(Beginning of Extracted entries)
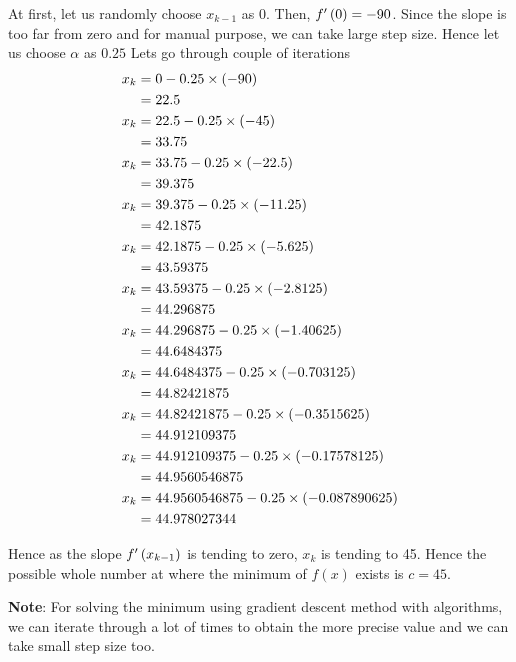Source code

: \documentclass[journal,12pt,twocolumn]{IEEEtran}
\begin{document}
\begin{flushleft}
At first, let us randomly choose $x_{k-1}$ as $0$. Then, $f^{\prime}\left(0\right) = -90 $.\newline
Since the slope is too far from zero and for manual purpose, we can take large step size. Hence let us choose $\alpha$ as $0.25$ \newline
Lets go through couple of iterations
\begin{align}
    x_k &= 0 - 0.25\times\left(-90\right)  \nonumber \\
    &= 22.5 \\
    x_k &= 22.5 - 0.25\times\left(-45\right) \nonumber \\
    &= 33.75 \\
    x_k &= 33.75 - 0.25\times\left(-22.5\right) \nonumber \\
    &= 39.375 \\
    x_k &= 39.375 - 0.25\times\left(-11.25\right) \nonumber \\
    &= 42.1875 \\
    x_k &= 42.1875 - 0.25\times\left(-5.625\right) \nonumber \\
    &= 43.59375 \\
    x_k &= 43.59375 - 0.25\times\left(-2.8125\right) \nonumber \\
    &= 44.296875 \\
    x_k &= 44.296875 - 0.25\times\left(-1.40625\right) \nonumber \\
    &= 44.6484375 \\
    x_k &= 44.6484375 - 0.25\times\left(-0.703125\right) \nonumber \\
    &= 44.82421875 \\
    x_k &= 44.82421875 - 0.25\times\left(-0.3515625\right) \nonumber \\
    &= 44.912109375 \\
    x_k &= 44.912109375 - 0.25\times\left(-0.17578125\right) \nonumber \\
    &= 44.9560546875 \\
    x_k &= 44.9560546875 - 0.25\times\left(-0.087890625\right) \nonumber \\
    &= 44.978027344
\end{align}

Hence as the slope $f^{\prime}\left(x_{k-1}\right)$ is tending to zero, $x_k$ is tending to 45. Hence the possible whole number at where the minimum of $f(x)$ exists is $c=45$.


\textbf{Note}: For solving the minimum using gradient descent method with algorithms, we can iterate through a lot of times to obtain the more precise value and we can take small step size too.\newline


\end{flushleft}
\end{document}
(End of Extracted entries)
Only lines with the word "newline" are wanted; pull each of them from the records.

At first, let us randomly choose $x_{k-1}$ as $0$. Then, $f^{\prime}\left(0\right) = -90 $.\newline
Since the slope is too far from zero and for manual purpose, we can take large step size. Hence let us choose $\alpha$ as $0.25$ \newline
\textbf{Note}: For solving the minimum using gradient descent method with algorithms, we can iterate through a lot of times to obtain the more precise value and we can take small step size too.\newline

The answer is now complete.